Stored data
—————

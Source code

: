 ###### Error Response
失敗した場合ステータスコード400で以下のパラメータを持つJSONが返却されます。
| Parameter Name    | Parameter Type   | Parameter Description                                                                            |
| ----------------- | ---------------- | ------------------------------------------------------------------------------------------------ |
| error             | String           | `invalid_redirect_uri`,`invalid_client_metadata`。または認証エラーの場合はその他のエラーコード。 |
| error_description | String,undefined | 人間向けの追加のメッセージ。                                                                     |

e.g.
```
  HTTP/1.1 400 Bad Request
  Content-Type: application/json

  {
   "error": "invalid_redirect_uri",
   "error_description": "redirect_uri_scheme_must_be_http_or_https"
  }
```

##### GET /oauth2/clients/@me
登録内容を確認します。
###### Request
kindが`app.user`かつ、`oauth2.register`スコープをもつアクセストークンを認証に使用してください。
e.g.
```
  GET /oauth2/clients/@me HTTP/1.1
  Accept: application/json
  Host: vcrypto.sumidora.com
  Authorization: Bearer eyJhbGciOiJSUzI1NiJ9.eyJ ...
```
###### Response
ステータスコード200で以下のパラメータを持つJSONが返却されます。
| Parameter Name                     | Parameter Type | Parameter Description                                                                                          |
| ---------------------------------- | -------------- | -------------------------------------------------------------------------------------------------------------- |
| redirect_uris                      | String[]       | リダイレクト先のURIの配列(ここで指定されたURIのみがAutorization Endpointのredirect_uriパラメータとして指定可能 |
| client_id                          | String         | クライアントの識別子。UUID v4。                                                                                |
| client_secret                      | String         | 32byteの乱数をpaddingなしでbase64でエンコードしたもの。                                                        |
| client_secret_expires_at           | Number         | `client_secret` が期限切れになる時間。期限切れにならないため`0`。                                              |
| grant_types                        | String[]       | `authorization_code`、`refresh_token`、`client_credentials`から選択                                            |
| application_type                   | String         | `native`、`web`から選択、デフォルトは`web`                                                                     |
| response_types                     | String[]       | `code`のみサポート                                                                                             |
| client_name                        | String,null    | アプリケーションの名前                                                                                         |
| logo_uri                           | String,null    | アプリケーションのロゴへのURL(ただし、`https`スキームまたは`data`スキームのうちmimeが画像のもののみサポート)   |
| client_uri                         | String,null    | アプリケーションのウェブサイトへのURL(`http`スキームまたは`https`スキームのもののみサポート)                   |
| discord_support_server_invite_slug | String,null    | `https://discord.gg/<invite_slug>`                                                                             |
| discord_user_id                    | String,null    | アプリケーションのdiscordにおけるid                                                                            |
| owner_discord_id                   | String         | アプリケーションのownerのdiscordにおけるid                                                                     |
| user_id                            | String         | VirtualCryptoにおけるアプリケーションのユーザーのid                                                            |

—————

To do
The entire set of records should be returned exactly.

Exercise answer
Source code

: ###### Error Response
失敗した場合ステータスコード400で以下のパラメータを持つJSONが返却されます。
| Parameter Name    | Parameter Type   | Parameter Description                                                                            |
| ----------------- | ---------------- | ------------------------------------------------------------------------------------------------ |
| error             | String           | `invalid_redirect_uri`,`invalid_client_metadata`。または認証エラーの場合はその他のエラーコード。 |
| error_description | String,undefined | 人間向けの追加のメッセージ。                                                                     |

e.g.
```
  HTTP/1.1 400 Bad Request
  Content-Type: application/json

  {
   "error": "invalid_redirect_uri",
   "error_description": "redirect_uri_scheme_must_be_http_or_https"
  }
```

##### GET /oauth2/clients/@me
登録内容を確認します。
###### Request
kindが`app.user`かつ、`oauth2.register`スコープをもつアクセストークンを認証に使用してください。
e.g.
```
  GET /oauth2/clients/@me HTTP/1.1
  Accept: application/json
  Host: vcrypto.sumidora.com
  Authorization: Bearer eyJhbGciOiJSUzI1NiJ9.eyJ ...
```
###### Response
ステータスコード200で以下のパラメータを持つJSONが返却されます。
| Parameter Name                     | Parameter Type | Parameter Description                                                                                          |
| ---------------------------------- | -------------- | -------------------------------------------------------------------------------------------------------------- |
| redirect_uris                      | String[]       | リダイレクト先のURIの配列(ここで指定されたURIのみがAutorization Endpointのredirect_uriパラメータとして指定可能 |
| client_id                          | String         | クライアントの識別子。UUID v4。                                                                                |
| client_secret                      | String         | 32byteの乱数をpaddingなしでbase64でエンコードしたもの。                                                        |
| client_secret_expires_at           | Number         | `client_secret` が期限切れになる時間。期限切れにならないため`0`。                                              |
| grant_types                        | String[]       | `authorization_code`、`refresh_token`、`client_credentials`から選択                                            |
| application_type                   | String         | `native`、`web`から選択、デフォルトは`web`                                                                     |
| response_types                     | String[]       | `code`のみサポート                                                                                             |
| client_name                        | String,null    | アプリケーションの名前                                                                                         |
| logo_uri                           | String,null    | アプリケーションのロゴへのURL(ただし、`https`スキームまたは`data`スキームのうちmimeが画像のもののみサポート)   |
| client_uri                         | String,null    | アプリケーションのウェブサイトへのURL(`http`スキームまたは`https`スキームのもののみサポート)                   |
| discord_support_server_invite_slug | String,null    | `https://discord.gg/<invite_slug>`                                                                             |
| discord_user_id                    | String,null    | アプリケーションのdiscordにおけるid                                                                            |
| owner_discord_id                   | String         | アプリケーションのownerのdiscordにおけるid                                                                     |
| user_id                            | String         | VirtualCryptoにおけるアプリケーションのユーザーのid                                                            |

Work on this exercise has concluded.